Malaysians, however, generally prefer Facebook to Twitter, he concedes. “I think they feel more connected on Facebook as their friends are already on it. Not many Malaysians like to tweet, I guess.''

Still, he believes that Twitter is growing in Malaysia and this year could probably be the year (it explodes here).”

Unlike many social media proponents and observers, Aaron feels that Malaysians are not ignorant about the safety and privacy issues of social media.

“Most people around the world aren't really aware about their safety and privacy on Facebook anyway. Last year, someone from the US was fired because she posted something bad about her students in school. It shows how open Facebook or Twitter is.”
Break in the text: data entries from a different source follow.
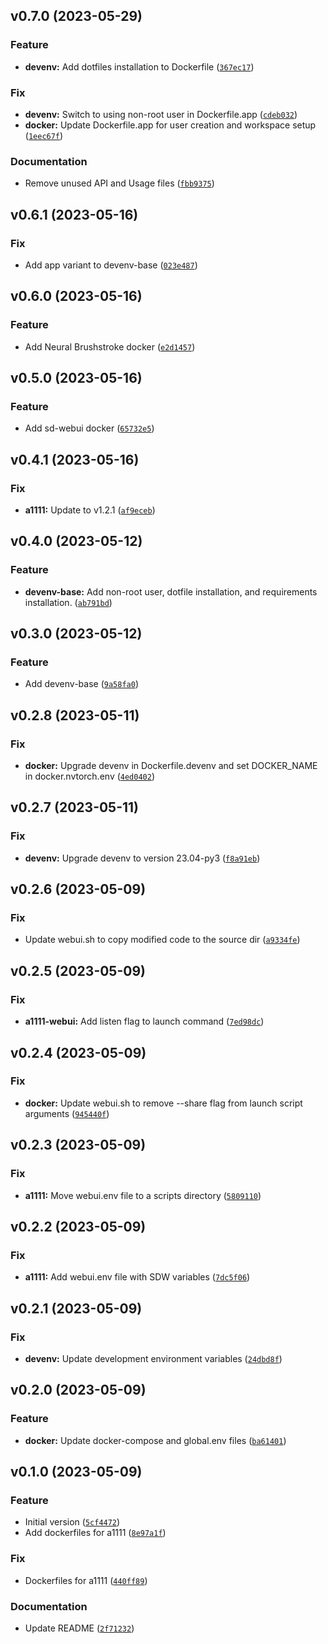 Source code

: <!--next-version-placeholder-->

## v0.7.0 (2023-05-29)
### Feature

* **devenv:** Add dotfiles installation to Dockerfile ([`367ec17`](https://github.com/entelecheia/dockerfiles/commit/367ec17bc70691d749099e93e694e1155aa83eba))

### Fix

* **devenv:** Switch to using non-root user in Dockerfile.app ([`cdeb032`](https://github.com/entelecheia/dockerfiles/commit/cdeb032d08e23d812cf0da40999c7e9465f94b1e))
* **docker:** Update Dockerfile.app for user creation and workspace setup ([`1eec67f`](https://github.com/entelecheia/dockerfiles/commit/1eec67f62b65243d2fd26bc05ddd31e8c427f0b6))

### Documentation

* Remove unused API and Usage files ([`fbb9375`](https://github.com/entelecheia/dockerfiles/commit/fbb9375fd1cc91673cd9b374647206694c716a56))

## v0.6.1 (2023-05-16)
### Fix
* Add app variant to devenv-base ([`023e487`](https://github.com/entelecheia/dockerfiles/commit/023e487f9a278edf9b4c5270852a84a803a88557))

## v0.6.0 (2023-05-16)
### Feature
* Add Neural Brushstroke docker ([`e2d1457`](https://github.com/entelecheia/dockerfiles/commit/e2d1457ad10c771b3975f26dda78079cd6de8b30))

## v0.5.0 (2023-05-16)
### Feature
* Add sd-webui docker ([`65732e5`](https://github.com/entelecheia/dockerfiles/commit/65732e531a4df36c653300e7ce7780b5712d54de))

## v0.4.1 (2023-05-16)
### Fix
* **a1111:** Update to v1.2.1 ([`af9eceb`](https://github.com/entelecheia/dockerfiles/commit/af9eceb5625d3b520ff28cf3f3c42cb41ca6fbd1))

## v0.4.0 (2023-05-12)
### Feature
* **devenv-base:** Add non-root user, dotfile installation, and requirements installation. ([`ab791bd`](https://github.com/entelecheia/dockerfiles/commit/ab791bd046b1f960e1c6e43b56f0ff0fcac1276b))

## v0.3.0 (2023-05-12)
### Feature
* Add devenv-base ([`9a58fa0`](https://github.com/entelecheia/dockerfiles/commit/9a58fa06a0d869455e7c47e87496850508e950f4))

## v0.2.8 (2023-05-11)
### Fix
* **docker:** Upgrade devenv in Dockerfile.devenv and set DOCKER_NAME in docker.nvtorch.env ([`4ed0402`](https://github.com/entelecheia/dockerfiles/commit/4ed040212aa880f6fa2ddbace754efd6e7eaed1e))

## v0.2.7 (2023-05-11)
### Fix
* **devenv:** Upgrade devenv to version 23.04-py3 ([`f8a91eb`](https://github.com/entelecheia/dockerfiles/commit/f8a91eb71f217623daea426ab35cc85aabcea22d))

## v0.2.6 (2023-05-09)
### Fix
* Update webui.sh to copy modified code to the source dir ([`a9334fe`](https://github.com/entelecheia/dockerfiles/commit/a9334fe9088f7f0058519ab26a266c1b9fffe0db))

## v0.2.5 (2023-05-09)
### Fix
* **a1111-webui:** Add listen flag to launch command ([`7ed98dc`](https://github.com/entelecheia/dockerfiles/commit/7ed98dc479b871acbd0f549368fe62087863b880))

## v0.2.4 (2023-05-09)
### Fix
* **docker:** Update webui.sh to remove --share flag from launch script arguments ([`945440f`](https://github.com/entelecheia/dockerfiles/commit/945440f8f6075ba345998ed4cdc43d1e1ecc6491))

## v0.2.3 (2023-05-09)
### Fix
* **a1111:** Move webui.env file to a scripts directory ([`5809110`](https://github.com/entelecheia/dockerfiles/commit/5809110bd3c8e87b4c2a0cb56e8ebc994cde1ece))

## v0.2.2 (2023-05-09)
### Fix
* **a1111:** Add webui.env file with SDW variables ([`7dc5f06`](https://github.com/entelecheia/dockerfiles/commit/7dc5f066fba30a7ef0bc38d0fe65fb5b2875d2e5))

## v0.2.1 (2023-05-09)
### Fix
* **devenv:** Update development environment variables ([`24dbd8f`](https://github.com/entelecheia/dockerfiles/commit/24dbd8f9cb906c7cd5d8198cc6e514c46e1154d4))

## v0.2.0 (2023-05-09)
### Feature
* **docker:** Update docker-compose and global.env files ([`ba61401`](https://github.com/entelecheia/dockerfiles/commit/ba614011dee066e4c5f5a5c582110ddaf37ccdce))

## v0.1.0 (2023-05-09)
### Feature
* Initial version ([`5cf4472`](https://github.com/entelecheia/dockerfiles/commit/5cf4472fd59c8feff5a7cd7bf5fa830a9f8e2f7a))
* Add dockerfiles for a1111 ([`8e97a1f`](https://github.com/entelecheia/dockerfiles/commit/8e97a1f38b3c9f239b167793e759b13e8261a9da))

### Fix
* Dockerfiles for a1111 ([`440ff89`](https://github.com/entelecheia/dockerfiles/commit/440ff893514edfae242e8fe0a9d8bbddff4494d4))

### Documentation
* Update README ([`2f71232`](https://github.com/entelecheia/dockerfiles/commit/2f71232b0b23537de09f2f499e4e576f8ac193ac))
His advice to them to keep safe: “I would recommend thinking twice before you say or post something on social networking sites or set the privacy to be closed to the public. Today, even employers are online and they will monitor their employees' account.”

As for the use of social media among Malaysian politicians, Aaron feels there is a lot of room for improvement.

“I've seen improvements over the past year but I wish more of them would be more personal and more responsive. I notice there isn't a lot of two-way communication online.”

He says our PM has the best online profile and the best strategies on the social media network.

“Our Prime Minister created #TanyaNajib and allowed people to ask questions on Twitter and he would answer them on a video. I do hope in the future, he would take in more serious questions and stream the answers live on the Internet.”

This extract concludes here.